Da ist dieser Ton schon wieder. Ein ekelhaftes quäkendes Fiepen in einer Frequenz, die Blomben zum Schwingen bringt und einen unwillkürlich an verreckende Elektronik denken läßt. Da! Schon wieder. Und nochmal. Wir werden schließlich fündig. Die Computer sind heil, die Spülmaschine auch, aber auf sämtlichen Smart-Phone-Screens im Büro ist eine “Amber Alert”-SMS mit Kennzeichen und Beschreibung eines PKW eingegangen. Amber Alert bedeutet, daß ein Kind entführt wurde und die Polizei “die Bevölkerung um Mithilfe bittet”. Mit Radiodurchsagen, Leuchtschriften an den Autobahnen, Unterbrechungen im Fernsehprogramm und, da Apple/AT&T offensichtlich mit unseren Lokalisierungsdaten recht großzügig umgehen, eben auch per SMS aufs Telefon oder Tablett.

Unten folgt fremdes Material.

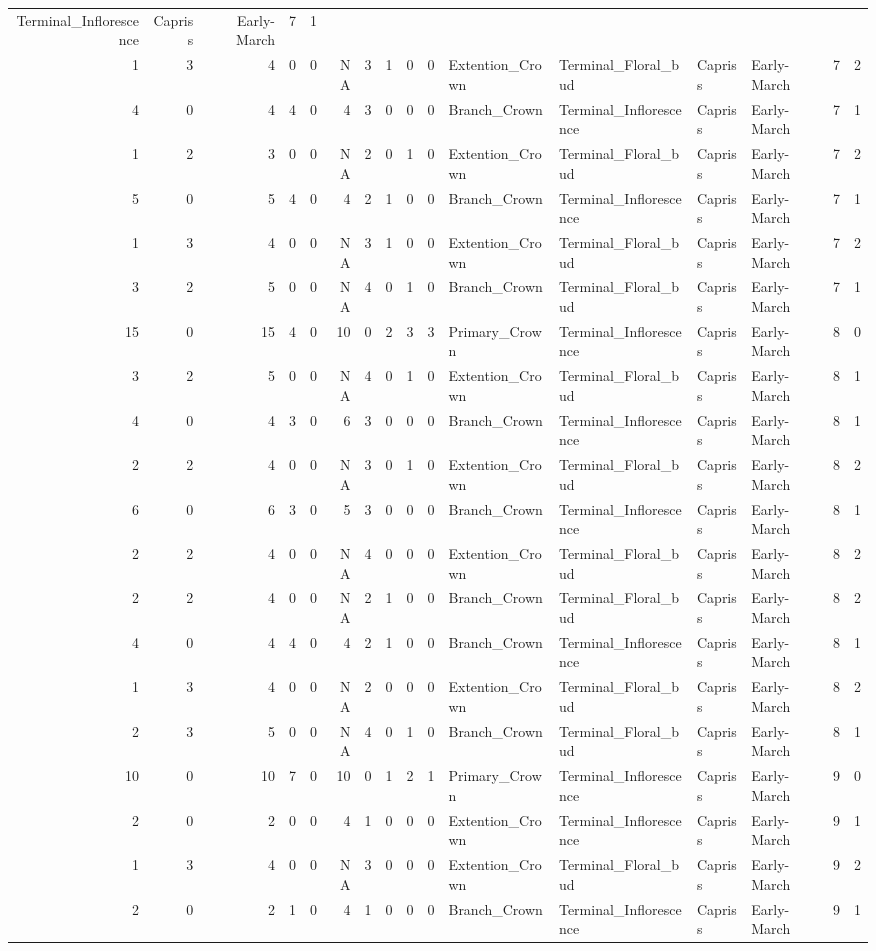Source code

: \documentclass[]{article}
\begin{document}
\begin{longtable}[]{@{}rrrrrrrrrrllllrl@{}}
Terminal\_Inflorescence & Capriss & Early-March & 7 & 1\tabularnewline
1 & 3 & 4 & 0 & 0 & NA & 3 & 1 & 0 & 0 & Extention\_Crown &
Terminal\_Floral\_bud & Capriss & Early-March & 7 & 2\tabularnewline
4 & 0 & 4 & 4 & 0 & 4 & 3 & 0 & 0 & 0 & Branch\_Crown &
Terminal\_Inflorescence & Capriss & Early-March & 7 & 1\tabularnewline
1 & 2 & 3 & 0 & 0 & NA & 2 & 0 & 1 & 0 & Extention\_Crown &
Terminal\_Floral\_bud & Capriss & Early-March & 7 & 2\tabularnewline
5 & 0 & 5 & 4 & 0 & 4 & 2 & 1 & 0 & 0 & Branch\_Crown &
Terminal\_Inflorescence & Capriss & Early-March & 7 & 1\tabularnewline
1 & 3 & 4 & 0 & 0 & NA & 3 & 1 & 0 & 0 & Extention\_Crown &
Terminal\_Floral\_bud & Capriss & Early-March & 7 & 2\tabularnewline
3 & 2 & 5 & 0 & 0 & NA & 4 & 0 & 1 & 0 & Branch\_Crown &
Terminal\_Floral\_bud & Capriss & Early-March & 7 & 1\tabularnewline
15 & 0 & 15 & 4 & 0 & 10 & 0 & 2 & 3 & 3 & Primary\_Crown &
Terminal\_Inflorescence & Capriss & Early-March & 8 & 0\tabularnewline
3 & 2 & 5 & 0 & 0 & NA & 4 & 0 & 1 & 0 & Extention\_Crown &
Terminal\_Floral\_bud & Capriss & Early-March & 8 & 1\tabularnewline
4 & 0 & 4 & 3 & 0 & 6 & 3 & 0 & 0 & 0 & Branch\_Crown &
Terminal\_Inflorescence & Capriss & Early-March & 8 & 1\tabularnewline
2 & 2 & 4 & 0 & 0 & NA & 3 & 0 & 1 & 0 & Extention\_Crown &
Terminal\_Floral\_bud & Capriss & Early-March & 8 & 2\tabularnewline
6 & 0 & 6 & 3 & 0 & 5 & 3 & 0 & 0 & 0 & Branch\_Crown &
Terminal\_Inflorescence & Capriss & Early-March & 8 & 1\tabularnewline
2 & 2 & 4 & 0 & 0 & NA & 4 & 0 & 0 & 0 & Extention\_Crown &
Terminal\_Floral\_bud & Capriss & Early-March & 8 & 2\tabularnewline
2 & 2 & 4 & 0 & 0 & NA & 2 & 1 & 0 & 0 & Branch\_Crown &
Terminal\_Floral\_bud & Capriss & Early-March & 8 & 2\tabularnewline
4 & 0 & 4 & 4 & 0 & 4 & 2 & 1 & 0 & 0 & Branch\_Crown &
Terminal\_Inflorescence & Capriss & Early-March & 8 & 1\tabularnewline
1 & 3 & 4 & 0 & 0 & NA & 2 & 0 & 0 & 0 & Extention\_Crown &
Terminal\_Floral\_bud & Capriss & Early-March & 8 & 2\tabularnewline
2 & 3 & 5 & 0 & 0 & NA & 4 & 0 & 1 & 0 & Branch\_Crown &
Terminal\_Floral\_bud & Capriss & Early-March & 8 & 1\tabularnewline
10 & 0 & 10 & 7 & 0 & 10 & 0 & 1 & 2 & 1 & Primary\_Crown &
Terminal\_Inflorescence & Capriss & Early-March & 9 & 0\tabularnewline
2 & 0 & 2 & 0 & 0 & 4 & 1 & 0 & 0 & 0 & Extention\_Crown &
Terminal\_Inflorescence & Capriss & Early-March & 9 & 1\tabularnewline
1 & 3 & 4 & 0 & 0 & NA & 3 & 0 & 0 & 0 & Extention\_Crown &
Terminal\_Floral\_bud & Capriss & Early-March & 9 & 2\tabularnewline
2 & 0 & 2 & 1 & 0 & 4 & 1 & 0 & 0 & 0 & Branch\_Crown &
Terminal\_Inflorescence & Capriss & Early-March & 9 & 1\tabularnewline

\end{longtable}
\end{document}
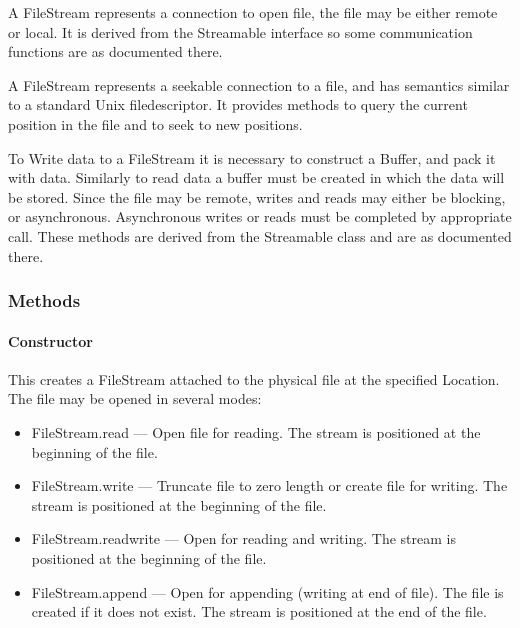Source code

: \documentclass[$Date: 2003/06/26 19:29:31 $]{glabarticle}
\begin{document}

A FileStream represents a connection to open file, the file may be
either remote or local.  It is derived from the Streamable interface so
some communication functions are as documented there.

A FileStream represents a seekable connection to a file, and has
semantics similar to a standard Unix filedescriptor.  It provides
methods to query the current position in the file and to seek to new positions.

To Write data to a FileStream it is necessary to construct a Buffer,
and pack it with data.  Similarly to read data a buffer must be
created in which the data will be stored.  Since the file may be
remote, writes and reads may either be blocking, or asynchronous.
Asynchronous writes or reads must be completed by appropriate call.
These methods are derived from the Streamable class and are as
documented there.


\subsubsection{Methods}

\paragraph{Constructor}

This creates a FileStream attached to the physical file at the
specified Location.  The file may be opened in several modes:

\begin{itemize}

\item[] FileStream.read --- Open file for reading.  The stream is
positioned at the beginning of the file.

\item[] FileStream.write --- Truncate file to zero length or create file
for writing.  The stream is positioned at the beginning of the file.

\item[] FileStream.readwrite --- Open for reading and writing.  The
stream is positioned at the beginning of the file.

\item[] FileStream.append --- Open for appending (writing at end of
file).  The file is created if it does not exist.  The stream is
positioned at the end of the file.\\

\end{itemize}
\end{document}
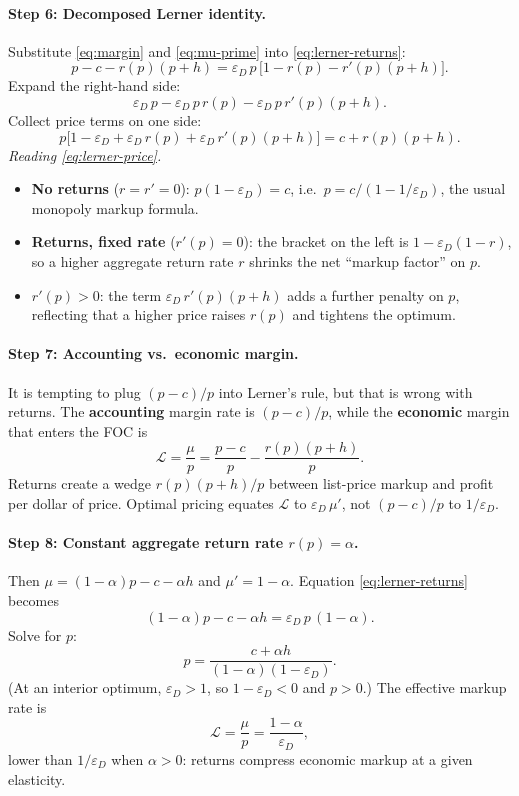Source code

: \documentclass[11pt]{article}
\begin{document}
\paragraph{Step 6: Decomposed Lerner identity.}
Substitute \eqref{eq:margin} and \eqref{eq:mu-prime} into
\eqref{eq:lerner-returns}:
\begin{equation}
  p - c - r(p)(p+h)
  = \varepsilon_D\, p\,\bigl[1 - r(p) - r'(p)(p+h)\bigr].
  \label{eq:lerner-expanded}
\end{equation}
Expand the right-hand side:
\[
  \varepsilon_D\, p - \varepsilon_D\, p\, r(p)
  - \varepsilon_D\, p\, r'(p)(p+h).
\]
Collect price terms on one side:
\begin{equation}
  p\bigl[1 - \varepsilon_D + \varepsilon_D\, r(p) + \varepsilon_D\, r'(p)(p+h)\bigr]
  = c + r(p)(p+h).
  \label{eq:lerner-price}
\end{equation}
\emph{Reading \eqref{eq:lerner-price}.}
\begin{itemize}
  \item \textbf{No returns} ($r=r'=0$): $p(1-\varepsilon_D)=c$, i.e.\
    $p = c/(1-1/\varepsilon_D)$, the usual monopoly markup formula.
  \item \textbf{Returns, fixed rate} ($r'(p)=0$): the bracket on the left is
    $1 - \varepsilon_D(1-r)$, so a higher aggregate return rate $r$ shrinks
    the net ``markup factor'' on $p$.
  \item \textbf{$r'(p)>0$}: the term $\varepsilon_D\, r'(p)(p+h)$ adds a
    further penalty on $p$, reflecting that a higher price raises $r(p)$ and
    tightens the optimum.
\end{itemize}

\paragraph{Step 7: Accounting vs.\ economic margin.}
It is tempting to plug $(p-c)/p$ into Lerner's rule, but that is wrong with
returns.  The \textbf{accounting} margin rate is $(p-c)/p$, while the
\textbf{economic} margin that enters the FOC is
\[
  \mathcal{L} = \frac{\mu}{p}
  = \frac{p-c}{p} - \frac{r(p)(p+h)}{p}.
\]
Returns create a wedge $r(p)(p+h)/p$ between list-price markup and profit
per dollar of price.  Optimal pricing equates $\mathcal{L}$ to
$\varepsilon_D\,\mu'$, not $(p-c)/p$ to $1/\varepsilon_D$.

\paragraph{Step 8: Constant aggregate return rate $r(p)=\alpha$.}
Then $\mu = (1-\alpha)p - c - \alpha h$ and $\mu' = 1-\alpha$.  Equation
\eqref{eq:lerner-returns} becomes
\[
  (1-\alpha)p - c - \alpha h = \varepsilon_D\, p\,(1-\alpha).
\]
Solve for $p$:
\begin{equation}
  p
  = \frac{c + \alpha h}{(1-\alpha)(1-\varepsilon_D)}.
  \label{eq:p-star-constant-r}
\end{equation}
(At an interior optimum, $\varepsilon_D>1$, so $1-\varepsilon_D<0$ and
$p>0$.)  The effective markup rate is
\[
  \mathcal{L} = \frac{\mu}{p} = \frac{1-\alpha}{\varepsilon_D},
\]
lower than $1/\varepsilon_D$ when $\alpha>0$: returns compress economic
markup at a given elasticity.
\end{document}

Amber AlertSeitdem habe ich zwei Updates mit detaillierteren Angaben zum Fahrzeug bekommen, jedes Mal wieder mit diesem nervtötenden Ton, bei dem man schier das Lenkrad verreißt. Man verstehe mich nicht miß. Ich wünsche dem dreizehnjährigen Mädchen aus Oakland, das bei einem Carjacking als Dreingabe mitentführt wurde, daß sie bald und heil gefunden werden möge. (Man kann, wenn man will, die Entwicklung hier in Echtzeit mitverfolgen http://bit.ly/Mah8Az).

Aber wirklich helfen kann ich nicht. Darum lege ich für heute Abend meinen Hilfssheriffsstern nieder, schalte das Telefon auf stumm und die nebenher entdeckte Ad-Tracking-Funktion für immer aus.